- Exercise brief
Pull every line that includes the word "そのまま左の白銀剣を抜き放ち" from the data.

- Records shown
○ ○ ○
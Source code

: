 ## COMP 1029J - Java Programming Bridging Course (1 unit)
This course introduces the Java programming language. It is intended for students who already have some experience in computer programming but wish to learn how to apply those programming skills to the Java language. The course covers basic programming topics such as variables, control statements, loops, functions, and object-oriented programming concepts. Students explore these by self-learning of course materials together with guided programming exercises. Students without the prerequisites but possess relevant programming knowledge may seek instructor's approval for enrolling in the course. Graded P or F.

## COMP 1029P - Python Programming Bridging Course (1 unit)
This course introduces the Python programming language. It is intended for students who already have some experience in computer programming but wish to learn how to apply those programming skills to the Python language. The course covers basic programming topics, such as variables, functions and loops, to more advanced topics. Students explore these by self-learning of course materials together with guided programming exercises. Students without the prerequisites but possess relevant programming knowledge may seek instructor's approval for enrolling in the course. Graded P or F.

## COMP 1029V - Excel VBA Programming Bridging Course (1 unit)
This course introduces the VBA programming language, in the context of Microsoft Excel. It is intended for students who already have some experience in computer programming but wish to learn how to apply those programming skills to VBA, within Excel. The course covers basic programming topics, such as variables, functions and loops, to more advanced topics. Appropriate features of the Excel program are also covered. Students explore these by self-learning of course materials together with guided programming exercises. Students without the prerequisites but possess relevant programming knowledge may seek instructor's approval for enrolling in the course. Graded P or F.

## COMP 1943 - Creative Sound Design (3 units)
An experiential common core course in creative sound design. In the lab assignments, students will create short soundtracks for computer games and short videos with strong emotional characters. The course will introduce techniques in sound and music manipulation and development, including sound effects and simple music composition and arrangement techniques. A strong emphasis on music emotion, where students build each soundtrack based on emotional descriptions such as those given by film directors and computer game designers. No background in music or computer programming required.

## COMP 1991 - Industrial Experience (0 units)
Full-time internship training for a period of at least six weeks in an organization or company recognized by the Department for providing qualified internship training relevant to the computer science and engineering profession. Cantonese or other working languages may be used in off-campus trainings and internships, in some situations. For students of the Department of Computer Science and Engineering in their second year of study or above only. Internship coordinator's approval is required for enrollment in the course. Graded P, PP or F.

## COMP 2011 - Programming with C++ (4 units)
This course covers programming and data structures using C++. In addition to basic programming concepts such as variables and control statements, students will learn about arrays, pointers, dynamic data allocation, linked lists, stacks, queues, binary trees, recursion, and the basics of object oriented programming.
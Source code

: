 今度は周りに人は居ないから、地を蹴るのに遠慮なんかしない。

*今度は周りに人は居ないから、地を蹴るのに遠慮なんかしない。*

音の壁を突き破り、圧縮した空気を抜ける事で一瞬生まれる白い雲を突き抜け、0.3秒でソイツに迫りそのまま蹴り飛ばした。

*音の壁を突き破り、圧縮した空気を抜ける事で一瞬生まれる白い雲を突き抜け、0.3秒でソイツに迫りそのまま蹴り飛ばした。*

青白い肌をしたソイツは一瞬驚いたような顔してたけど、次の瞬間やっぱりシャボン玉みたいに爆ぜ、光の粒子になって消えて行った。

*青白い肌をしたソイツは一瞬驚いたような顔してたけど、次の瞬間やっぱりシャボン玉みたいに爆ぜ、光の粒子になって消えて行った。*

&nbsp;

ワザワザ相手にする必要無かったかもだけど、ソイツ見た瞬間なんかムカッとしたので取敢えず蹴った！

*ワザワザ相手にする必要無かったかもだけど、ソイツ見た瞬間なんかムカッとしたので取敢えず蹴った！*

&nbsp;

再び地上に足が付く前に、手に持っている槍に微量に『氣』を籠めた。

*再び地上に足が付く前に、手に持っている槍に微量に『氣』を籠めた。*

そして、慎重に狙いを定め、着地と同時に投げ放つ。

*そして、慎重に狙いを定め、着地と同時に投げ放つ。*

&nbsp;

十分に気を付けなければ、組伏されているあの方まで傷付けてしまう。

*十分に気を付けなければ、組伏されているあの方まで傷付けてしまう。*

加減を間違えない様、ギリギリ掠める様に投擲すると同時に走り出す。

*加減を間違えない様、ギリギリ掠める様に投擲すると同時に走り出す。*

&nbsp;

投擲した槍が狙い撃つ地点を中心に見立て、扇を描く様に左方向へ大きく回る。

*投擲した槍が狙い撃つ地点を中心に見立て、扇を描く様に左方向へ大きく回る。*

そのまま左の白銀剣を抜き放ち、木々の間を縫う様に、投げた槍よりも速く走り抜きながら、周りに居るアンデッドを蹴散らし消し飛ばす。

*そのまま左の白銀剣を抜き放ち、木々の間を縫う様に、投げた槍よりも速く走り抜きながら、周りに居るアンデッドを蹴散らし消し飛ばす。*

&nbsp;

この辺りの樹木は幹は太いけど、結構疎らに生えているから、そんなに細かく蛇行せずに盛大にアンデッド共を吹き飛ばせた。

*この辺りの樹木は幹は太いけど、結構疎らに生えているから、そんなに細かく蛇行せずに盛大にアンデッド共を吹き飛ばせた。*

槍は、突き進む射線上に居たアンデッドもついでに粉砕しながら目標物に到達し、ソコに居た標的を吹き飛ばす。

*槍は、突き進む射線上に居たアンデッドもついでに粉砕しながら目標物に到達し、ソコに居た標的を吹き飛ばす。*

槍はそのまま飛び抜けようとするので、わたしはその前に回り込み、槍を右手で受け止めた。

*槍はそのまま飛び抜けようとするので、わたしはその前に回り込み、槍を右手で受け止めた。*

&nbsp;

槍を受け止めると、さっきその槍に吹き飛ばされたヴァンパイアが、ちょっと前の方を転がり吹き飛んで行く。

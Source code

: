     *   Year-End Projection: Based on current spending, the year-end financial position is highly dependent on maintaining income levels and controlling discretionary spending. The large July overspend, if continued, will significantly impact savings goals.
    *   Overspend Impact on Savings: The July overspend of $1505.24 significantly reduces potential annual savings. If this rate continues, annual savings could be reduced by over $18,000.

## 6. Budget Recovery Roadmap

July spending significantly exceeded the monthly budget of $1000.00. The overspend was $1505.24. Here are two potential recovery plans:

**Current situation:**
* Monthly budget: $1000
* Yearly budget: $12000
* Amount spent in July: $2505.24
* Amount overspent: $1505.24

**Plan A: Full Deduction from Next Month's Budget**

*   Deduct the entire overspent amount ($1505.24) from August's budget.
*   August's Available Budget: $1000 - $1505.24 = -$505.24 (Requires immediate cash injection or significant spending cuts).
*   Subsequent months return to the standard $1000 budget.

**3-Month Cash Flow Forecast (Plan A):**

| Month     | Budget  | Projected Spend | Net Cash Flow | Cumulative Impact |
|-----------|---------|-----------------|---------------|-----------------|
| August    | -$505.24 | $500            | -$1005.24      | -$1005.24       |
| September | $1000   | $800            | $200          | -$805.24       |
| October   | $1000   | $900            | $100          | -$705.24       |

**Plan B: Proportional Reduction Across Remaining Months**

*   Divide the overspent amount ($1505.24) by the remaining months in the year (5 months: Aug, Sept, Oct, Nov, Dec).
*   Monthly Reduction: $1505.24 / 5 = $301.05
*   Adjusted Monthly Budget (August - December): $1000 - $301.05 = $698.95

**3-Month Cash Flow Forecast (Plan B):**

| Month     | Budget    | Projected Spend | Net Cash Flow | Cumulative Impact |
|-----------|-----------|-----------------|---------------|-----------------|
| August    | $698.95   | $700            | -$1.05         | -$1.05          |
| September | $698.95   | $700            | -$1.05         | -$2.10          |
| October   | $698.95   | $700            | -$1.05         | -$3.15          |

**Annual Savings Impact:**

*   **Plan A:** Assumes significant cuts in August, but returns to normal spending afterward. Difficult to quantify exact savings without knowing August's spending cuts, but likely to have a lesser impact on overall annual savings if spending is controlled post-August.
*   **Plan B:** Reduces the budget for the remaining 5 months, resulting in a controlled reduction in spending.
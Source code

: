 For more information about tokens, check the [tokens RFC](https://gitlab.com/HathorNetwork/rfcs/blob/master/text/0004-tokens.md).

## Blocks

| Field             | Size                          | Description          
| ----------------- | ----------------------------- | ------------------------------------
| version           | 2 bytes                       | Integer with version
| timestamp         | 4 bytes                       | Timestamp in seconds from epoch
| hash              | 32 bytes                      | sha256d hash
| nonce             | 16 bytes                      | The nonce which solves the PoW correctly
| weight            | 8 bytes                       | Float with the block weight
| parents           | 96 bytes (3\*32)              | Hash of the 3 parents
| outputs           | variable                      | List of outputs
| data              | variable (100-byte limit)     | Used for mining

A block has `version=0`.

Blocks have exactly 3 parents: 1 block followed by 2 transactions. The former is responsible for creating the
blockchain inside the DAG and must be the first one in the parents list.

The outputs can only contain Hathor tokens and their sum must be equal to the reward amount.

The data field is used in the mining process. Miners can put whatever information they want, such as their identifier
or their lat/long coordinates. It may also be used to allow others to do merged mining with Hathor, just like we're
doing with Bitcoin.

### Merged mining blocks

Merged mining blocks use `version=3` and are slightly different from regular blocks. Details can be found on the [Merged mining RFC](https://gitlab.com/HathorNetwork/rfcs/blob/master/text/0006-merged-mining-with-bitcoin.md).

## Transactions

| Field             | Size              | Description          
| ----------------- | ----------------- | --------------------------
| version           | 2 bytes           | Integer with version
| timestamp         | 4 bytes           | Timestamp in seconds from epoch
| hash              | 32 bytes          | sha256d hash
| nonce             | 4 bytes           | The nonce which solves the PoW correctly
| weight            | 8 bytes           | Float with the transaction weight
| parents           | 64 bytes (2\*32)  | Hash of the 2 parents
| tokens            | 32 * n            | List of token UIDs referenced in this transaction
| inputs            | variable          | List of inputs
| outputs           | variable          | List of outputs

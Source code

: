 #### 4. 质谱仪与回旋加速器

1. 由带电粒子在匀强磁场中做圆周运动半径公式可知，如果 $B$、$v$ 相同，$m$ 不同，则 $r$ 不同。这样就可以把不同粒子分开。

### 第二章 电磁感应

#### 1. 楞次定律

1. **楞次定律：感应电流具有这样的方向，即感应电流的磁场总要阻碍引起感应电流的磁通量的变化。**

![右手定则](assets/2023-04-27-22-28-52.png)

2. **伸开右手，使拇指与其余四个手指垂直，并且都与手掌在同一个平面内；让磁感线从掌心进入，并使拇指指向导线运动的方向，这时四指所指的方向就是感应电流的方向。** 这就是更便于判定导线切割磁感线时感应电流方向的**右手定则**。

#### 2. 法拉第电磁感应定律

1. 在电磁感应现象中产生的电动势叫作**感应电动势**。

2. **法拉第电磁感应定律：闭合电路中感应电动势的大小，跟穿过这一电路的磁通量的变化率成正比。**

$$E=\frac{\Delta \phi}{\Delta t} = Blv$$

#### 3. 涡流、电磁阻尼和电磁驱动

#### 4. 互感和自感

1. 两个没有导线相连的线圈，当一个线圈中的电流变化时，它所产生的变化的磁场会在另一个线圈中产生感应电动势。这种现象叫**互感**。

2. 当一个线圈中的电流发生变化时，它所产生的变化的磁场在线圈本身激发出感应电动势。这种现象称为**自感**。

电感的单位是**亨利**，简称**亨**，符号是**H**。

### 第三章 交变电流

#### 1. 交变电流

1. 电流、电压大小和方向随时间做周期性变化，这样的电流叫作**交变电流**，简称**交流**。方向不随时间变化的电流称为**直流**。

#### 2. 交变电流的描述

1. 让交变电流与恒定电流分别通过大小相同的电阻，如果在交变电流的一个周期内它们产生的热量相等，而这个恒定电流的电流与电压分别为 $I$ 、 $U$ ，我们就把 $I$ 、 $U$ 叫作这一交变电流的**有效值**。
○ ○ ○
- Answer for this exercise
そのまま左の白銀剣を抜き放ち、木々の間を縫う様に、投げた槍よりも速く走り抜きながら、周りに居るアンデッドを蹴散らし消し飛ばす。
*そのまま左の白銀剣を抜き放ち、木々の間を縫う様に、投げた槍よりも速く走り抜きながら、周りに居るアンデッドを蹴散らし消し飛ばす。*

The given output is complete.